Summer Haunts: Philip Frey and Florence Leif (1913-1968)
June 18 - July 31, 2014
During the summer months, Bert Gallery is featuring an intimate exhibition of two artists, contemporary Maine painter Philip Frey and historic Rhode Island artist Florence Leif (1913-1968). This is an exhibit of paintings recording their favorite warm season retreats, Sullivan, Maine near Mt Desert Island and Truro, Massachusetts near Provincetown, Mass.
Frey and Leif share an interest in painting outdoors, especially in the summer, a great antidote for a long New England winter. Moving out of the artist studio to the natural surroundings became popular in the late 19th century with a group of French artists known as the Barbizon school. The now popular Impressionists followed, further revolutionizing painting from life. Today, Philip Frey goes to his Maine milieu and forty years ago Florence Leif went to the Cape Cod vistas to capture the immediate experience of nature. Both artists produce paintings that are not sterile renderings of their surrounding but reflect a sensory integration of nature: sight, sound, temperature and atmosphere.
A small collection, twenty works, by Frey of Maine and Leif of the Truro/Provincetown landscape, is on view. Leif displays paintings of Pilgrim Lake, Provincetown Harbor and Highland Light. The rocky shore of Maine, sailboat races and rugged pines are the favorite subjects of Frey. The colorful and vigorous plein air canvases capture the light, texture and colors peculiar to their favorite summer haunts and demonstrate skilled and thoughtful painters.
“There is only one true thing: instantly paint what you see.”- Edouard Manet
About the Artists:
Philip Frey (b. 1967) is known for his vibrant paintings of the Maine landscape. His painterly approach, and his interpretation of color and light, give way to joyful paintings. Motifs include seascapes, landscapes, and Maine's working waterfront.
Frey's sense of color stems from an interest in Fauvism, a major avant-garde European art movement in the twentieth century. Henri Matisse, who Frey credits as a major influence, embraced this expressionistic style characterized by vivid, exuberant color. Other European artists, whose work Frey admires, include Henri de Toulouse-Lautrec and Edouard Manet.

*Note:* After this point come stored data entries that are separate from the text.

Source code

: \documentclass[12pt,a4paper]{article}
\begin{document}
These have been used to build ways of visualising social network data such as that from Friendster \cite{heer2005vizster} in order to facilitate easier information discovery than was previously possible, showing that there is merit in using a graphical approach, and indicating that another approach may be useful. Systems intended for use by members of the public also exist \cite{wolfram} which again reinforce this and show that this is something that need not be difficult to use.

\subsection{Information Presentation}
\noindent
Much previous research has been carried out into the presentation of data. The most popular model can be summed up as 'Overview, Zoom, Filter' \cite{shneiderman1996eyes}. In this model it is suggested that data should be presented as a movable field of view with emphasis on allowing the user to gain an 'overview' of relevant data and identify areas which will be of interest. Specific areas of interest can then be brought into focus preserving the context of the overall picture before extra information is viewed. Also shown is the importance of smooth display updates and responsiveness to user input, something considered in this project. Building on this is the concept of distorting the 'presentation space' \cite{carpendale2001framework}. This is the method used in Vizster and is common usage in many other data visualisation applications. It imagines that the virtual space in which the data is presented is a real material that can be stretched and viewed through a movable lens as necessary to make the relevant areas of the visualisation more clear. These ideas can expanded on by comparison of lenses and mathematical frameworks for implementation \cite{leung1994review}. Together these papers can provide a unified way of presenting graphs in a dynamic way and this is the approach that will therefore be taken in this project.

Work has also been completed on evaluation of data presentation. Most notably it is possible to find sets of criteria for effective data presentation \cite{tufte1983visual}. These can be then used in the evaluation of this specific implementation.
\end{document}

Frey holds a BFA from Syracuse University, New York. He studied painting at the Columbus College of Art and Design, and printmaking at the Haystack Mountain School of Crafts. He has received several grants and awards, including the Heliker-LaHotan Foundation Residency in 2012, and his work can be found in private and corporate collections nationwide and abroad.

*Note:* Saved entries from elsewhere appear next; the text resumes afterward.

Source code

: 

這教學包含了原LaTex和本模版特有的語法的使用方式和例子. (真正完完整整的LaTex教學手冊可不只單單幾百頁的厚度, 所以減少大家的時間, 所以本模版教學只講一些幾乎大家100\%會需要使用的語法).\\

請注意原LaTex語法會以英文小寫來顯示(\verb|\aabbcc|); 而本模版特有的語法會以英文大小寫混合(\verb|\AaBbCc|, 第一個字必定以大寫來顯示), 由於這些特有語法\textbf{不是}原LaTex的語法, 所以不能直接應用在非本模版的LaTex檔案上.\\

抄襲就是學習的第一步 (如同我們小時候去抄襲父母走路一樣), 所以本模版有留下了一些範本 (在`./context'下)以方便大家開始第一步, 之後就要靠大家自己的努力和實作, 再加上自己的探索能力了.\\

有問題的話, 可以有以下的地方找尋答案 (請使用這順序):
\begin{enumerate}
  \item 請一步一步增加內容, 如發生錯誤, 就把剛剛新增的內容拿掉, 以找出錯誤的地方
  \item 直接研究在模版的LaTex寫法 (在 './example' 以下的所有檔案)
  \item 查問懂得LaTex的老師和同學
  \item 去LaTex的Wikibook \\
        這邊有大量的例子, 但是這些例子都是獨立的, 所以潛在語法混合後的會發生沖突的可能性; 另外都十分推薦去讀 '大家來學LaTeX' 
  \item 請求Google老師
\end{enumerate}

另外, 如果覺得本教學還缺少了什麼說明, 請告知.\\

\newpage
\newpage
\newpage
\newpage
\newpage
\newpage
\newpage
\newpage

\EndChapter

Florence Leif (1913 - 1968) was born in New York City. She graduated from Rhode Island School of Design with a degree in painting in 1934 and went on to study under John R. Frazier. At age 26, she was one of the few women artists in several years to have a “one-man show” at the Providence Art Club in 1939. Her summers were spent painting in her home on the Cape overlooking Provincetown and the ocean. She traveled widely in Europe and lived in Rome for a year with her husband, Gordon Peers, the chair of the RISD European honors program. Leif became recognized for her bold, yet fluid brushwork, which she applied to subject matter ranging from seascapes to portraits. Her desire to learn, experiment and discover new things was constant. During her lifetime she exhibited at the Corcoran Gallery of Art, the Carnegie Institute and the Worcester Museum of Art. She was represented in the Rightful Recognition show at the Newport Art Museum. Her work has also received numerous awards and is included in many private collections.